▸ The data
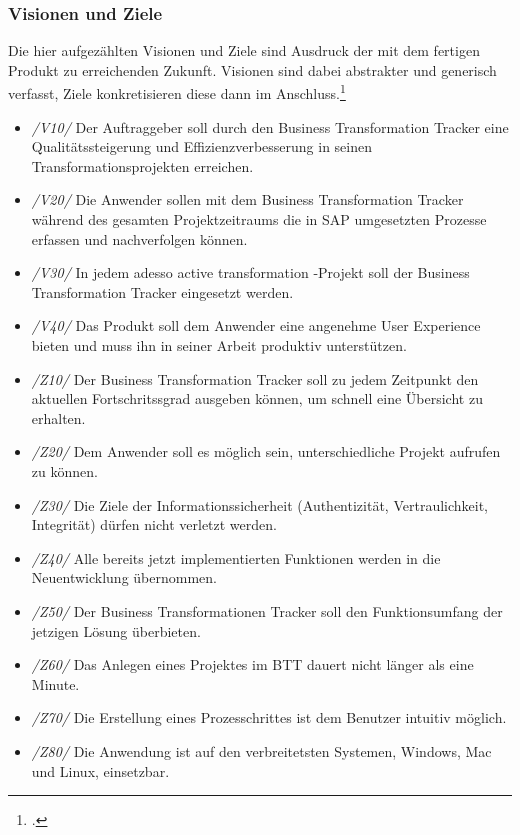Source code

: \subsubsection{Visionen und Ziele}
Die hier aufgezählten Visionen und Ziele sind Ausdruck der mit dem fertigen Produkt zu erreichenden Zukunft. Visionen sind dabei abstrakter und generisch verfasst, Ziele konkretisieren diese dann im Anschluss.\footcite[Vgl.][S. 457]{balzert}
\begin{itemize}
    \item[] \emph{/V10/} Der Auftraggeber soll durch den Business Transformation Tracker eine Qualitätssteigerung und Effizienzverbesserung in seinen Transformationsprojekten erreichen.
    \item[] \emph{/V20/} Die Anwender sollen mit dem Business Transformation Tracker während des gesamten Projektzeitraums die in SAP umgesetzten Prozesse erfassen und nachverfolgen können.
    \item[] \emph{/V30/} In jedem adesso active transformation -Projekt soll der Business Transformation Tracker eingesetzt werden.
    \item[] \emph{/V40/} Das Produkt soll dem Anwender eine angenehme User Experience bieten und muss ihn in seiner Arbeit produktiv unterstützen.\\
\end{itemize}

\begin{itemize} 
    \item[] \emph{/Z10/} Der Business Transformation Tracker soll zu jedem Zeitpunkt den aktuellen Fortschritssgrad ausgeben können, um schnell eine Übersicht zu erhalten.
    \item[] \emph{/Z20/} Dem Anwender soll es möglich sein, unterschiedliche Projekt aufrufen zu können.
    \item[] \emph{/Z30/} Die Ziele der Informationssicherheit (Authentizität, Vertraulichkeit, Integrität) dürfen nicht verletzt werden.
    \item[] \emph{/Z40/} Alle bereits jetzt implementierten Funktionen werden in die Neuentwicklung übernommen.         
    \item[] \emph{/Z50/} Der Business Transformationen Tracker soll den Funktionsumfang der jetzigen Lösung überbieten.  
    \item[] \emph{/Z60/} Das Anlegen eines Projektes im BTT dauert nicht länger als eine Minute.
    \item[] \emph{/Z70/} Die Erstellung eines Prozesschrittes ist dem Benutzer intuitiv möglich.
    \item[] \emph{/Z80/} Die Anwendung ist auf den verbreitetsten Systemen, Windows, Mac und Linux, einsetzbar.
\end{itemize}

▸ What the task requires
All that is wanted is each line, word for word, from the first line of the data to the one holding "als eine Minute.", with the pictures left out.

▸ Response for this exercise
Source code

: \subsubsection{Visionen und Ziele}
Die hier aufgezählten Visionen und Ziele sind Ausdruck der mit dem fertigen Produkt zu erreichenden Zukunft. Visionen sind dabei abstrakter und generisch verfasst, Ziele konkretisieren diese dann im Anschluss.\footcite[Vgl.][S. 457]{balzert}
\begin{itemize}
    \item[] \emph{/V10/} Der Auftraggeber soll durch den Business Transformation Tracker eine Qualitätssteigerung und Effizienzverbesserung in seinen Transformationsprojekten erreichen.
    \item[] \emph{/V20/} Die Anwender sollen mit dem Business Transformation Tracker während des gesamten Projektzeitraums die in SAP umgesetzten Prozesse erfassen und nachverfolgen können.
    \item[] \emph{/V30/} In jedem adesso active transformation -Projekt soll der Business Transformation Tracker eingesetzt werden.
    \item[] \emph{/V40/} Das Produkt soll dem Anwender eine angenehme User Experience bieten und muss ihn in seiner Arbeit produktiv unterstützen.\\
\end{itemize}

\begin{itemize} 
    \item[] \emph{/Z10/} Der Business Transformation Tracker soll zu jedem Zeitpunkt den aktuellen Fortschritssgrad ausgeben können, um schnell eine Übersicht zu erhalten.
    \item[] \emph{/Z20/} Dem Anwender soll es möglich sein, unterschiedliche Projekt aufrufen zu können.
    \item[] \emph{/Z30/} Die Ziele der Informationssicherheit (Authentizität, Vertraulichkeit, Integrität) dürfen nicht verletzt werden.
    \item[] \emph{/Z40/} Alle bereits jetzt implementierten Funktionen werden in die Neuentwicklung übernommen.         
    \item[] \emph{/Z50/} Der Business Transformationen Tracker soll den Funktionsumfang der jetzigen Lösung überbieten.  
    \item[] \emph{/Z60/} Das Anlegen eines Projektes im BTT dauert nicht länger als eine Minute.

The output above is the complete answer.